-- Opening Marker --

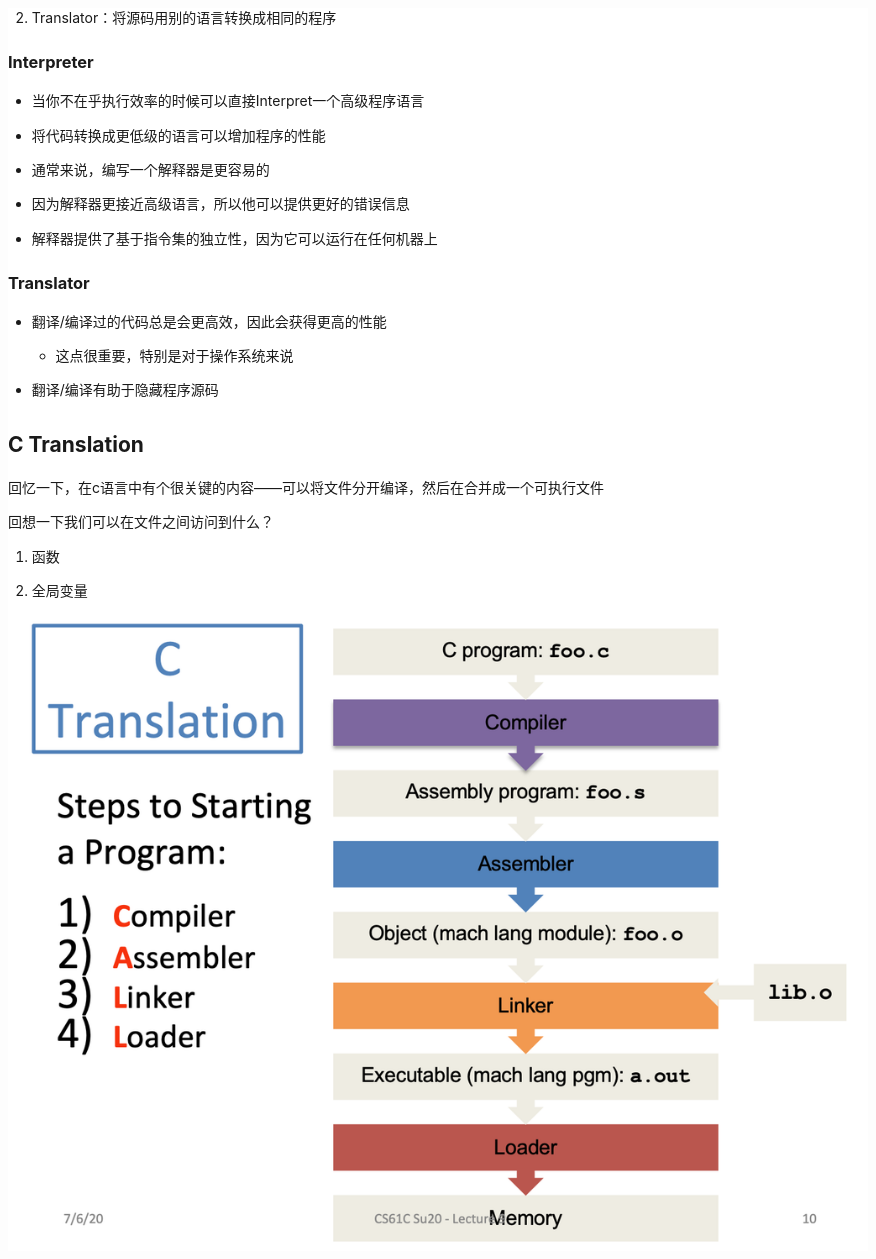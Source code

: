 2. Translator：将源码用别的语言转换成相同的程序

### Interpreter

- 当你不在乎执行效率的时候可以直接Interpret一个高级程序语言

- 将代码转换成更低级的语言可以增加程序的性能

- 通常来说，编写一个解释器是更容易的

- 因为解释器更接近高级语言，所以他可以提供更好的错误信息

- 解释器提供了基于指令集的独立性，因为它可以运行在任何机器上

### Translator

- 翻译/编译过的代码总是会更高效，因此会获得更高的性能
	- 这点很重要，特别是对于操作系统来说

- 翻译/编译有助于隐藏程序源码
## C Translation

回忆一下，在c语言中有个很关键的内容——可以将文件分开编译，然后在合并成一个可执行文件

回想一下我们可以在文件之间访问到什么？

1. 函数

2. 全局变量

![CS61C｜Lec9-CALL-20250122-1.png](../../../assets/images/CS61C%EF%BD%9CLec9-CALL-20250122-1.png)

-- Closing Marker --

| DIRECTIONS |
Copy, exactly and only, the lines above that begin with the one containing "- 当你不在乎执行效率的时候可以直接Interpret一个高级程序语言" and finish with the one containing "## C Translation".

| EXPECTED ANSWER |
- 当你不在乎执行效率的时候可以直接Interpret一个高级程序语言

- 将代码转换成更低级的语言可以增加程序的性能

- 通常来说，编写一个解释器是更容易的

- 因为解释器更接近高级语言，所以他可以提供更好的错误信息

- 解释器提供了基于指令集的独立性，因为它可以运行在任何机器上

### Translator

- 翻译/编译过的代码总是会更高效，因此会获得更高的性能
	- 这点很重要，特别是对于操作系统来说

- 翻译/编译有助于隐藏程序源码
## C Translation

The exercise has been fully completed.